• [EXCERPTED DATA]
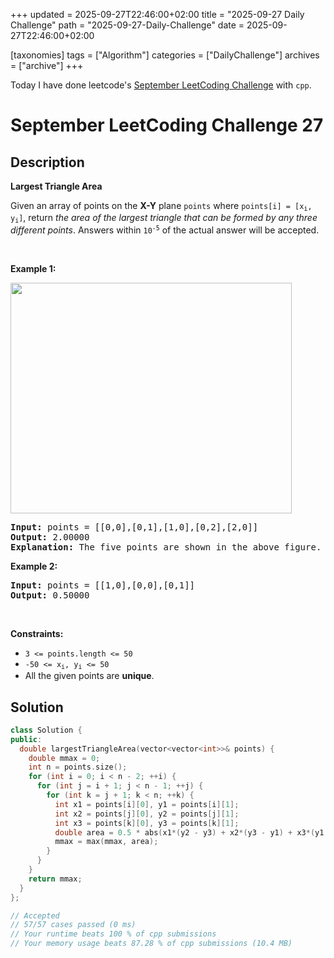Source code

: +++
updated = 2025-09-27T22:46:00+02:00
title = "2025-09-27 Daily Challenge"
path = "2025-09-27-Daily-Challenge"
date = 2025-09-27T22:46:00+02:00

[taxonomies]
tags = ["Algorithm"]
categories = ["DailyChallenge"]
archives = ["archive"]
+++

Today I have done leetcode's [September LeetCoding Challenge](https://leetcode.com/problems/largest-triangle-area/) with `cpp`.

<!-- more -->

# September LeetCoding Challenge 27

## Description

**Largest Triangle Area**

<p>Given an array of points on the <strong>X-Y</strong> plane <code>points</code> where <code>points[i] = [x<sub>i</sub>, y<sub>i</sub>]</code>, return <em>the area of the largest triangle that can be formed by any three different points</em>. Answers within <code>10<sup>-5</sup></code> of the actual answer will be accepted.</p>

<p>&nbsp;</p>
<p><strong class="example">Example 1:</strong></p>
<img alt="" src="https://s3-lc-upload.s3.amazonaws.com/uploads/2018/04/04/1027.png" style="height: 369px; width: 450px;" />
<pre>
<strong>Input:</strong> points = [[0,0],[0,1],[1,0],[0,2],[2,0]]
<strong>Output:</strong> 2.00000
<strong>Explanation:</strong> The five points are shown in the above figure. The red triangle is the largest.
</pre>

<p><strong class="example">Example 2:</strong></p>

<pre>
<strong>Input:</strong> points = [[1,0],[0,0],[0,1]]
<strong>Output:</strong> 0.50000
</pre>

<p>&nbsp;</p>
<p><strong>Constraints:</strong></p>

<ul>
	<li><code>3 &lt;= points.length &lt;= 50</code></li>
	<li><code>-50 &lt;= x<sub>i</sub>, y<sub>i</sub> &lt;= 50</code></li>
	<li>All the given points are <strong>unique</strong>.</li>
</ul>


## Solution

``` cpp
class Solution {
public:
  double largestTriangleArea(vector<vector<int>>& points) {
    double mmax = 0;
    int n = points.size();
    for (int i = 0; i < n - 2; ++i) {
      for (int j = i + 1; j < n - 1; ++j) {
        for (int k = j + 1; k < n; ++k) {
          int x1 = points[i][0], y1 = points[i][1];
          int x2 = points[j][0], y2 = points[j][1];
          int x3 = points[k][0], y3 = points[k][1];
          double area = 0.5 * abs(x1*(y2 - y3) + x2*(y3 - y1) + x3*(y1 - y2));
          mmax = max(mmax, area);
        }
      }
    }
    return mmax;
  }
};

// Accepted
// 57/57 cases passed (0 ms)
// Your runtime beats 100 % of cpp submissions
// Your memory usage beats 87.28 % of cpp submissions (10.4 MB)
```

• [EXERCISE DESCRIPTION] All lines with the word "https" should be copied from the material above.

• [ANSWER]
Today I have done leetcode's [September LeetCoding Challenge](https://leetcode.com/problems/largest-triangle-area/) with `cpp`.
<img alt="" src="https://s3-lc-upload.s3.amazonaws.com/uploads/2018/04/04/1027.png" style="height: 369px; width: 450px;" />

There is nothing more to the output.